Physiologists halt their projects to put all their focus on prevention and treatment of COVID-19.
By Melanie Padgett Powers

Targeting Coronavirus

Much attention has been focused on the all-important creation and availability of a COVID-19 vaccine. But at the same time, with little to no fanfare, physiologists and other scientists have been working long hours to respond to other aspects of the pandemic. They overhauled their labs, pulled together new teams and halted their previous research, going all in to focus on COVID-19 tests and treatments.

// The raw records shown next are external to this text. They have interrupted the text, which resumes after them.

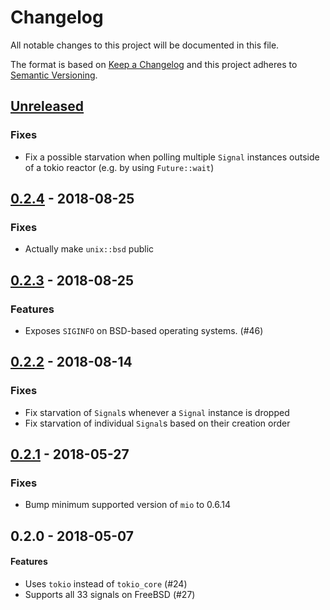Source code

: # Changelog
All notable changes to this project will be documented in this file.

The format is based on [Keep a Changelog](http://keepachangelog.com/en/1.0.0/)
and this project adheres to [Semantic Versioning](http://semver.org/spec/v2.0.0.html).

## [Unreleased]
### Fixes
* Fix a possible starvation when polling multiple `Signal` instances outside of
a tokio reactor (e.g. by using `Future::wait`)

## [0.2.4] - 2018-08-25
### Fixes
* Actually make `unix::bsd` public

## [0.2.3] - 2018-08-25
### Features
* Exposes `SIGINFO` on BSD-based operating systems. (#46)

## [0.2.2] - 2018-08-14
### Fixes
* Fix starvation of `Signal`s whenever a `Signal` instance is dropped
* Fix starvation of individual `Signal`s based on their creation order

## [0.2.1] - 2018-05-27
### Fixes
* Bump minimum supported version of `mio` to 0.6.14

## 0.2.0 - 2018-05-07
#### Features
 * Uses `tokio` instead of `tokio_core` (#24)
 * Supports all 33 signals on FreeBSD (#27)

[Unreleased]: https://github.com/alexcrichton/tokio-process/compare/0.2.4...HEAD
[0.2.4]: https://github.com/alexcrichton/tokio-signal/compare/0.2.3...0.2.4
[0.2.3]: https://github.com/alexcrichton/tokio-signal/compare/0.2.2...0.2.3
[0.2.2]: https://github.com/alexcrichton/tokio-signal/compare/0.2.1...0.2.2
[0.2.1]: https://github.com/alexcrichton/tokio-signal/compare/0.2.0...0.2.1
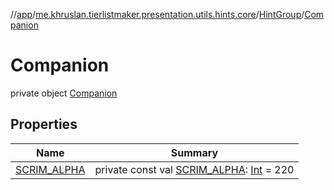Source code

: //[app](../../../../index.md)/[me.khruslan.tierlistmaker.presentation.utils.hints.core](../../index.md)/[HintGroup](../index.md)/[Companion](index.md)

# Companion

private object [Companion](index.md)

## Properties

| Name | Summary |
|---|---|
| [SCRIM_ALPHA](-s-c-r-i-m_-a-l-p-h-a.md) | private const val [SCRIM_ALPHA](-s-c-r-i-m_-a-l-p-h-a.md): [Int](https://kotlinlang.org/api/latest/jvm/stdlib/kotlin/-int/index.html) = 220 |

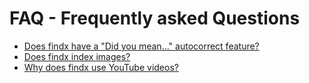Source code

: # FAQ - Frequently asked Questions  

- [Does findx have a "Did you mean..." autocorrect feature?](/faq/did-you-mean)
- [Does findx index images?](/faq/image-index)
- [Why does findx use YouTube videos?](/faq/why-youtube)


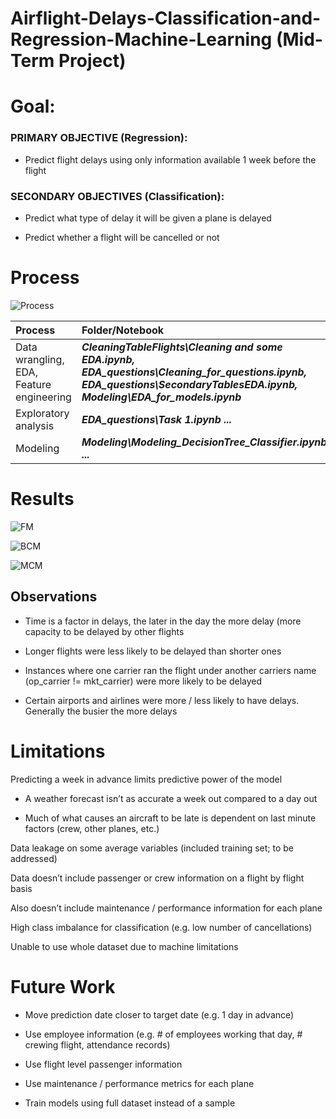 # Airflight-Delays-Classification-and-Regression-Machine-Learning (Mid-Term Project)


# Goal:

### PRIMARY OBJECTIVE (Regression):

- Predict flight delays using only information available 1 week before the flight

### SECONDARY OBJECTIVES (Classification):

- Predict what type of delay it will be given a plane is delayed

- Predict whether a flight will be cancelled or not


# Process

![Process](Images/process.png)

|Process |   Folder/Notebook |
|:-|:-|
|Data wrangling, EDA, Feature engineering |***CleaningTableFlights\Cleaning and some EDA.ipynb, EDA_questions\Cleaning_for_questions.ipynb, EDA_questions\SecondaryTablesEDA.ipynb, Modeling\EDA_for_models.ipynb***|
|Exploratory analysis|***EDA_questions\Task 1.ipynb ...***|
|Modeling |***Modeling\Modeling_DecisionTree_Classifier.ipynb ...***|


# Results

![FM](Images/FM.PNG)

![BCM](Images/BCM.PNG)

![MCM](Images/MCM.PNG)

## Observations

- Time is a factor in delays, the later in the day the more delay (more capacity to be delayed by other flights

- Longer flights were less likely to be delayed than shorter ones

- Instances where one carrier ran the flight under another carriers name (op_carrier != mkt_carrier) were more likely to be delayed

- Certain airports and airlines were more / less likely to have delays. Generally the busier the more delays


# Limitations

Predicting a week in advance limits predictive power of the model 
- A weather forecast isn’t as accurate a week out compared to a day out

- Much of what causes an aircraft to be late is dependent on last minute factors (crew, other planes, etc.)

Data leakage on some average variables (included training set; to be addressed)

Data doesn’t include passenger or crew information on a flight by flight basis

Also doesn’t include maintenance / performance information for each plane

High class imbalance for classification (e.g. low number of cancellations)

Unable to use whole dataset due to machine limitations


# Future Work

- Move prediction date closer to target date (e.g. 1 day in advance)

- Use employee information (e.g. # of employees working that day, # crewing flight, attendance records)

- Use flight level passenger information

- Use maintenance / performance metrics for each plane

- Train models using full dataset instead of a sample

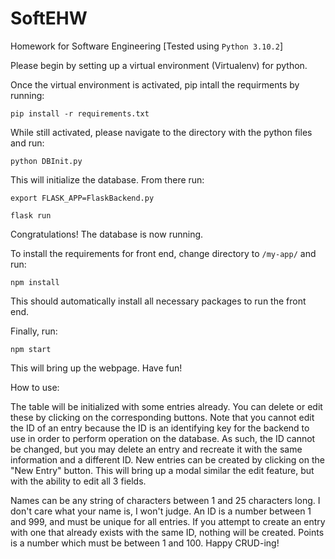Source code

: # SoftEHW
Homework for Software Engineering [Tested using `Python 3.10.2`]

Please begin by setting up a virtual environment (Virtualenv) for python.  

Once the virtual environment is activated, pip intall the requirments by running:

`pip install -r requirements.txt`

While still activated, please navigate to the directory with the python files and run:

`python DBInit.py`

This will initialize the database. From there run:

`export FLASK_APP=FlaskBackend.py`

`flask run `

Congratulations! The database is now running.

To install the requirements for front end, change directory to `/my-app/` and run:

`npm install`

This should automatically install all necessary packages to run the front end.

Finally, run:

`npm start`

This will bring up the webpage. Have fun!

How to use:

The table will be initialized with some entries already.  You can delete or edit these by clicking on the corresponding buttons. Note that you cannot edit the ID of an entry because the ID is an identifying key for the backend to use in order to perform operation on the database.  As such, the ID cannot be changed, but you may delete an entry and recreate it with the same information and a different ID. New entries can be created by clicking on the "New Entry" button.  This will bring up a modal similar the edit feature, but with the ability to edit all 3 fields.

Names can be any string of characters between 1 and 25 characters long.  I don't care what your name is, I won't judge.  An ID is a number between 1 and 999, and must be unique for all entries. If you attempt to create an entry with one that already exists with the same ID, nothing will be created.  Points is a number which must be between 1 and 100.
Happy CRUD-ing!
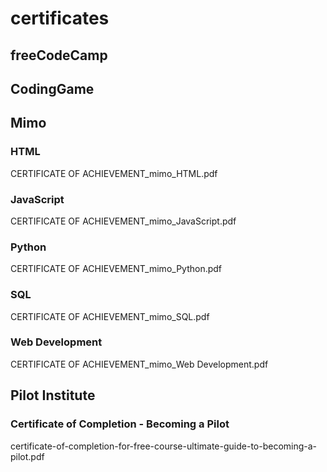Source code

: # certificates

## freeCodeCamp


## CodingGame
 

## Mimo

### HTML 
 CERTIFICATE OF ACHIEVEMENT_mimo_HTML.pdf
### JavaScript
 CERTIFICATE OF ACHIEVEMENT_mimo_JavaScript.pdf
### Python
 CERTIFICATE OF ACHIEVEMENT_mimo_Python.pdf
### SQL
 CERTIFICATE OF ACHIEVEMENT_mimo_SQL.pdf
### Web Development
 CERTIFICATE OF ACHIEVEMENT_mimo_Web Development.pdf

## Pilot Institute

### Certificate of Completion - Becoming a Pilot
 certificate-of-completion-for-free-course-ultimate-guide-to-becoming-a-pilot.pdf
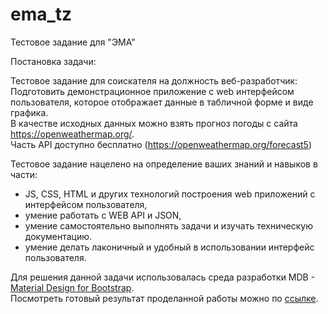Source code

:# ema_tz
Тестовое задание для "ЭМА"

Постановка задачи:

Тестовое задание для соискателя на должность веб-разработчик:  
Подготовить демонстрационное приложение с web интерфейсом пользователя, которое отображает данные в табличной форме и виде графика.  
В качестве исходных данных можно взять прогноз погоды с сайта https://openweathermap.org/.  
Часть API доступно бесплатно (https://openweathermap.org/forecast5)  

Тестовое задание нацелено на определение ваших знаний и навыков в части:  
- JS, CSS, HTML и других технологий построения web приложений с интерфейсом пользователя,  
- умение работать с WEB API и JSON,  
- умение самостоятельно выполнять задачи и изучать техническую документацию.  
- умение делать лаконичный и удобный в использовании интерфейс пользователя.  

Для решения данной задачи использовалась среда разработки MDB - [Material Design for Bootstrap](https://mdbootstrap.com/).  
Посмотреть готовый результат проделанной работы можно по [ссылке](https://cherepanov92.github.io/ema_test.github.io/).
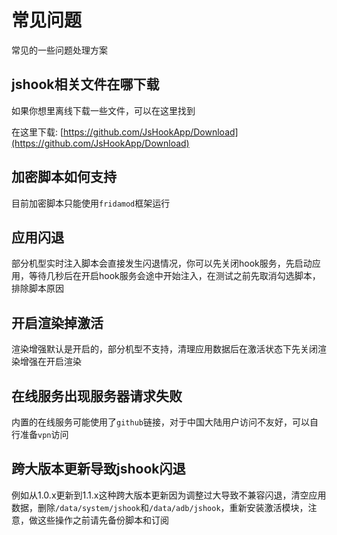 # 常见问题

常见的一些问题处理方案

## jshook相关文件在哪下载

如果你想里离线下载一些文件，可以在这里找到

在这里下载: [https://github.com/JsHookApp/Download](https://github.com/JsHookApp/Download)

## 加密脚本如何支持

目前加密脚本只能使用`fridamod`框架运行

## 应用闪退

部分机型实时注入脚本会直接发生闪退情况，你可以先关闭hook服务，先启动应用，等待几秒后在开启hook服务会途中开始注入，在测试之前先取消勾选脚本，排除脚本原因

## 开启渲染掉激活

渲染增强默认是开启的，部分机型不支持，清理应用数据后在激活状态下先关闭渲染增强在开启渲染

## 在线服务出现服务器请求失败

内置的在线服务可能使用了`github`链接，对于中国大陆用户访问不友好，可以自行准备`vpn`访问

## 跨大版本更新导致jshook闪退

例如从1.0.x更新到1.1.x这种跨大版本更新因为调整过大导致不兼容闪退，清空应用数据，删除`/data/system/jshook`和`/data/adb/jshook`，重新安装激活模块，注意，做这些操作之前请先备份脚本和订阅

Before the coronavirus pandemic hit the U.S., physiologist and clinical anesthesiologist Michael J. Joyner, MD, had been studying blood loss in combat, the role of hemoglobin in oxygen transport during hypoxia, sex and age differences on blood pressure, and human performance to try to understand how fast humans can go. Joyner is professor of anesthesiology in the Department of Anesthesiology and Perioperative Medicine at the Mayo Clinic in Rochester, Minnesota.

In February 2020, Joyner read a Wall Street Journal op-ed written by his researcher friend Arturo Casadevall, MD, PhD, of Johns Hopkins School of Medicine in Baltimore. Casadevall described how during a 1934 measles outbreak a physician used a recovered boy’s blood to help his classmates. The physician, believing the boy’s blood had protective antibodies, extracted it and injected it into 28 other students. None of them got sick. Casadevall explained that the same concept could be used for SARS-CoV-2, the novel coronavirus that causes COVID-19.

Joyner was intrigued. “This was probably the first best biologically plausible shot at a therapeutic goal,” he explains. He immediately emailed Casadevall, who was starting a prophylactic trial at Hopkins. Joyner proposed a therapeutic protocol at Mayo, and they were off and running.

Joyner is now the principal investigator of the U.S. Food and Drug Administration (FDA) Expanded Access Program for COVID-19 convalescent plasma. The first COVID-19 patients were enrolled in early April, and by the end of July, nearly 46,000 patients across the U.S. had been given convalescent plasma.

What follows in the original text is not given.